(Source texts of formatted documents)
━━━━━━━━━━━━━━━━━━━━
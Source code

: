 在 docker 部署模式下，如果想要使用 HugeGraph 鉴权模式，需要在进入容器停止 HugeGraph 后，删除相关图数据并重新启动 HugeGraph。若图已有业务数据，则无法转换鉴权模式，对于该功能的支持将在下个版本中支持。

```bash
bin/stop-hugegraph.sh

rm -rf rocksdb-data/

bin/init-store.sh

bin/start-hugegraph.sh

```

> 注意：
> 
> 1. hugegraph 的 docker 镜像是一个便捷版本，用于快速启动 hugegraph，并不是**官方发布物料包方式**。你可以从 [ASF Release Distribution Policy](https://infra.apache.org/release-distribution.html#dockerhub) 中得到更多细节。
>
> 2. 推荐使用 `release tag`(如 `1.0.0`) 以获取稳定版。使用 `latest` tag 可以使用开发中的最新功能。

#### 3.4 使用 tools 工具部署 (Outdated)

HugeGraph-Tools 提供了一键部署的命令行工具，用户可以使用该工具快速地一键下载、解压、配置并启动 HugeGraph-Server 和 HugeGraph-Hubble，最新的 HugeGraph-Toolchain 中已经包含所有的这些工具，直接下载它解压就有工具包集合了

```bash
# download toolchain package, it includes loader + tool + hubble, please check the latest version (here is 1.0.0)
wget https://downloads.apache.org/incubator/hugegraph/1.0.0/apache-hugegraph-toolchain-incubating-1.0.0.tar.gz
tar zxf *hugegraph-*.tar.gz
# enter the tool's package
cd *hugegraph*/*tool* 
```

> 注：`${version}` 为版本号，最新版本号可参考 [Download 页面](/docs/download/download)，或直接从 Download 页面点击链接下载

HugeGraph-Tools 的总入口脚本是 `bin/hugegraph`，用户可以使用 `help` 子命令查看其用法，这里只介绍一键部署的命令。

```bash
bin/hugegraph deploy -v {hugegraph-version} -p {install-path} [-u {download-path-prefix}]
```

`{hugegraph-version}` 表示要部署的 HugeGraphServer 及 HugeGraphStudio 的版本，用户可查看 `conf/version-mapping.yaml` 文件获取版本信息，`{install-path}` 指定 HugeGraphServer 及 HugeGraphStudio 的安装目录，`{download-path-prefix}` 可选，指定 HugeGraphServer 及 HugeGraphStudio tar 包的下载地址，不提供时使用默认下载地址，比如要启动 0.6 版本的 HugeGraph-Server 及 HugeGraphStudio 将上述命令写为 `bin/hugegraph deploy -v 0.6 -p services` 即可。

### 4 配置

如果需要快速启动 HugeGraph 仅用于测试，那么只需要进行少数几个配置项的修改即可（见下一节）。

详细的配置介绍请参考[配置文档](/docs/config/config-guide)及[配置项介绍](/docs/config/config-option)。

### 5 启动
━━━━━━━━━━━━━━━━━━━━
TASK PROMPT -> Repeat each line of the data exactly, missing none.

TASK OUTPUT ->
Source code

: 在 docker 部署模式下，如果想要使用 HugeGraph 鉴权模式，需要在进入容器停止 HugeGraph 后，删除相关图数据并重新启动 HugeGraph。若图已有业务数据，则无法转换鉴权模式，对于该功能的支持将在下个版本中支持。

```bash
bin/stop-hugegraph.sh

rm -rf rocksdb-data/

bin/init-store.sh

bin/start-hugegraph.sh

```

> 注意：
> 
> 1. hugegraph 的 docker 镜像是一个便捷版本，用于快速启动 hugegraph，并不是**官方发布物料包方式**。你可以从 [ASF Release Distribution Policy](https://infra.apache.org/release-distribution.html#dockerhub) 中得到更多细节。
>
> 2. 推荐使用 `release tag`(如 `1.0.0`) 以获取稳定版。使用 `latest` tag 可以使用开发中的最新功能。

#### 3.4 使用 tools 工具部署 (Outdated)

HugeGraph-Tools 提供了一键部署的命令行工具，用户可以使用该工具快速地一键下载、解压、配置并启动 HugeGraph-Server 和 HugeGraph-Hubble，最新的 HugeGraph-Toolchain 中已经包含所有的这些工具，直接下载它解压就有工具包集合了

```bash
# download toolchain package, it includes loader + tool + hubble, please check the latest version (here is 1.0.0)
wget https://downloads.apache.org/incubator/hugegraph/1.0.0/apache-hugegraph-toolchain-incubating-1.0.0.tar.gz
tar zxf *hugegraph-*.tar.gz
# enter the tool's package
cd *hugegraph*/*tool* 
```

> 注：`${version}` 为版本号，最新版本号可参考 [Download 页面](/docs/download/download)，或直接从 Download 页面点击链接下载

HugeGraph-Tools 的总入口脚本是 `bin/hugegraph`，用户可以使用 `help` 子命令查看其用法，这里只介绍一键部署的命令。

```bash
bin/hugegraph deploy -v {hugegraph-version} -p {install-path} [-u {download-path-prefix}]
```

`{hugegraph-version}` 表示要部署的 HugeGraphServer 及 HugeGraphStudio 的版本，用户可查看 `conf/version-mapping.yaml` 文件获取版本信息，`{install-path}` 指定 HugeGraphServer 及 HugeGraphStudio 的安装目录，`{download-path-prefix}` 可选，指定 HugeGraphServer 及 HugeGraphStudio tar 包的下载地址，不提供时使用默认下载地址，比如要启动 0.6 版本的 HugeGraph-Server 及 HugeGraphStudio 将上述命令写为 `bin/hugegraph deploy -v 0.6 -p services` 即可。

### 4 配置

如果需要快速启动 HugeGraph 仅用于测试，那么只需要进行少数几个配置项的修改即可（见下一节）。

详细的配置介绍请参考[配置文档](/docs/config/config-guide)及[配置项介绍](/docs/config/config-option)。

### 5 启动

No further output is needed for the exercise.